• **DATA**:
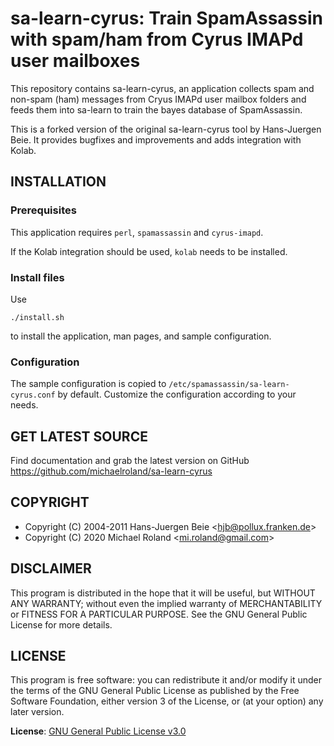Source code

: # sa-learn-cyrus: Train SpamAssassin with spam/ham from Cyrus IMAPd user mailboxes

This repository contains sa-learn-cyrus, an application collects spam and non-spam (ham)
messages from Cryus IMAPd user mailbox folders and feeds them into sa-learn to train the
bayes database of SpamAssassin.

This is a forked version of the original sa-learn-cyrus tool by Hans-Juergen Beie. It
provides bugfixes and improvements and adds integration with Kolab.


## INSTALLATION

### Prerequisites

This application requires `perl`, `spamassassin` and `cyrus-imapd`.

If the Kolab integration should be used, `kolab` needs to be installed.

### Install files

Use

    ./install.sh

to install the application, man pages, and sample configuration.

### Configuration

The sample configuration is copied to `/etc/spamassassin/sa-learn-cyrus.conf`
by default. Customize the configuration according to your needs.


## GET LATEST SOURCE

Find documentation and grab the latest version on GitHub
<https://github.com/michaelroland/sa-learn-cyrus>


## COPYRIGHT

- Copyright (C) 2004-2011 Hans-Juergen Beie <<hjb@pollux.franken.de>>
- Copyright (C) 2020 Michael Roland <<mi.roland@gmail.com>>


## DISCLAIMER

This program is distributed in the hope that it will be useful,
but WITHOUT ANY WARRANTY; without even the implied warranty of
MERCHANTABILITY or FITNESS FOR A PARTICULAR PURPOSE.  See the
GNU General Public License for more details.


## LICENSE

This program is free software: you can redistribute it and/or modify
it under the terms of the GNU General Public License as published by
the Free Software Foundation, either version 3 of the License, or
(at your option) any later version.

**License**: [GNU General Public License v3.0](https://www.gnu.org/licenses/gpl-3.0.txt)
==
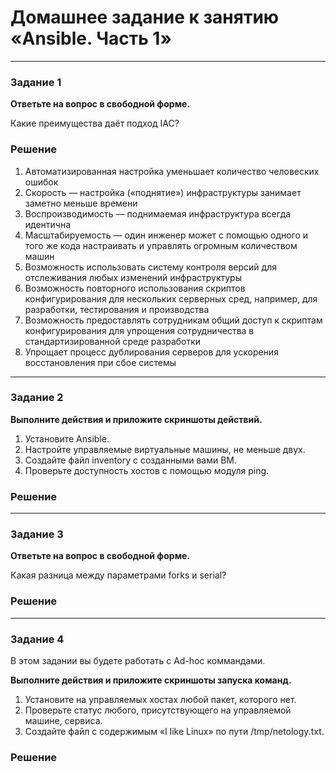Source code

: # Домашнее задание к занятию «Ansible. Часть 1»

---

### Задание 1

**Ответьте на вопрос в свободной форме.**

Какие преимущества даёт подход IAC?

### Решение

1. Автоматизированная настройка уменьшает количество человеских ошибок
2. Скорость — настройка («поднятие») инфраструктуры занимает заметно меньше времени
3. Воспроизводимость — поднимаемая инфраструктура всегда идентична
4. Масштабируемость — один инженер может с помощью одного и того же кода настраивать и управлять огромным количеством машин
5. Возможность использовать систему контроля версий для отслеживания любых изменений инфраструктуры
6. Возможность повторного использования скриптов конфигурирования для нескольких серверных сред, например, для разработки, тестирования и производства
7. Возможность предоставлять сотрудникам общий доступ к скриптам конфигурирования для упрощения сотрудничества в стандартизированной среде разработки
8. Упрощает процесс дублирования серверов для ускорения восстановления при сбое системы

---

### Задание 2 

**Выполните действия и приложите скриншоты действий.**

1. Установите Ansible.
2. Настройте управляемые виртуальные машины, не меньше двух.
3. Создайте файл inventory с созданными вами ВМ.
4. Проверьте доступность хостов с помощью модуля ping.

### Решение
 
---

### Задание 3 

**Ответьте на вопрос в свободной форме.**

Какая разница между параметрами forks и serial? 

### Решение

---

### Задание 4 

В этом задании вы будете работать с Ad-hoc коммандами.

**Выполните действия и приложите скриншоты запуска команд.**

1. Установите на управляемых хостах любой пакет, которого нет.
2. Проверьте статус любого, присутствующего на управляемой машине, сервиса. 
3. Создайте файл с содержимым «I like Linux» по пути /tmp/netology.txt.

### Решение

• **WHAT YOU SHOULD DO**:
If a line in the entries contains "помощью", copy it.

• **EXERCISE SOLUTION**:
4. Масштабируемость — один инженер может с помощью одного и того же кода настраивать и управлять огромным количеством машин
4. Проверьте доступность хостов с помощью модуля ping.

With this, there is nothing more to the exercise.